Transcribe the entries in full, keeping each word as it is.

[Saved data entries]
'''

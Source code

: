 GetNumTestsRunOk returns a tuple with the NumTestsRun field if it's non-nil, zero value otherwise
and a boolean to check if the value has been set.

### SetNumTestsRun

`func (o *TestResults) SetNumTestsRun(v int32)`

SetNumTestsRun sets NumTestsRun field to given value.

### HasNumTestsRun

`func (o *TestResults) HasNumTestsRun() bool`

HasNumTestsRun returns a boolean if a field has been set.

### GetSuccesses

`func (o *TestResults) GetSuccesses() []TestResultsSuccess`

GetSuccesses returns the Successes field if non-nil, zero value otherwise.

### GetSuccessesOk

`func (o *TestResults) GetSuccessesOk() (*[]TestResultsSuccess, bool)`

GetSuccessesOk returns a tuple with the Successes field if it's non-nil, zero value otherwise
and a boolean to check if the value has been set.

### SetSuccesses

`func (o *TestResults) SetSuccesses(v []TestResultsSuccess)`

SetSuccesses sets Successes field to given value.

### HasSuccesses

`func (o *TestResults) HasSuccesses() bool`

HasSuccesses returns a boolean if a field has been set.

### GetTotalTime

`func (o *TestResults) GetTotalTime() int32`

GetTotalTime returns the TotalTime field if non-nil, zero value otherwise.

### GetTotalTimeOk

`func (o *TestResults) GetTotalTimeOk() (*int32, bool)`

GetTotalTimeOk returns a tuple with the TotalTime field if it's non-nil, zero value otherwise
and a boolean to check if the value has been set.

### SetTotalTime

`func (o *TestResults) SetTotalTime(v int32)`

'''

*Answer space:*
Source code

: GetNumTestsRunOk returns a tuple with the NumTestsRun field if it's non-nil, zero value otherwise
and a boolean to check if the value has been set.

### SetNumTestsRun

`func (o *TestResults) SetNumTestsRun(v int32)`

SetNumTestsRun sets NumTestsRun field to given value.

### HasNumTestsRun

`func (o *TestResults) HasNumTestsRun() bool`

HasNumTestsRun returns a boolean if a field has been set.

### GetSuccesses

`func (o *TestResults) GetSuccesses() []TestResultsSuccess`

GetSuccesses returns the Successes field if non-nil, zero value otherwise.

### GetSuccessesOk

`func (o *TestResults) GetSuccessesOk() (*[]TestResultsSuccess, bool)`

GetSuccessesOk returns a tuple with the Successes field if it's non-nil, zero value otherwise
and a boolean to check if the value has been set.

### SetSuccesses

`func (o *TestResults) SetSuccesses(v []TestResultsSuccess)`

SetSuccesses sets Successes field to given value.

### HasSuccesses

`func (o *TestResults) HasSuccesses() bool`

HasSuccesses returns a boolean if a field has been set.

### GetTotalTime

`func (o *TestResults) GetTotalTime() int32`

GetTotalTime returns the TotalTime field if non-nil, zero value otherwise.

### GetTotalTimeOk

`func (o *TestResults) GetTotalTimeOk() (*int32, bool)`

GetTotalTimeOk returns a tuple with the TotalTime field if it's non-nil, zero value otherwise
and a boolean to check if the value has been set.

### SetTotalTime

`func (o *TestResults) SetTotalTime(v int32)`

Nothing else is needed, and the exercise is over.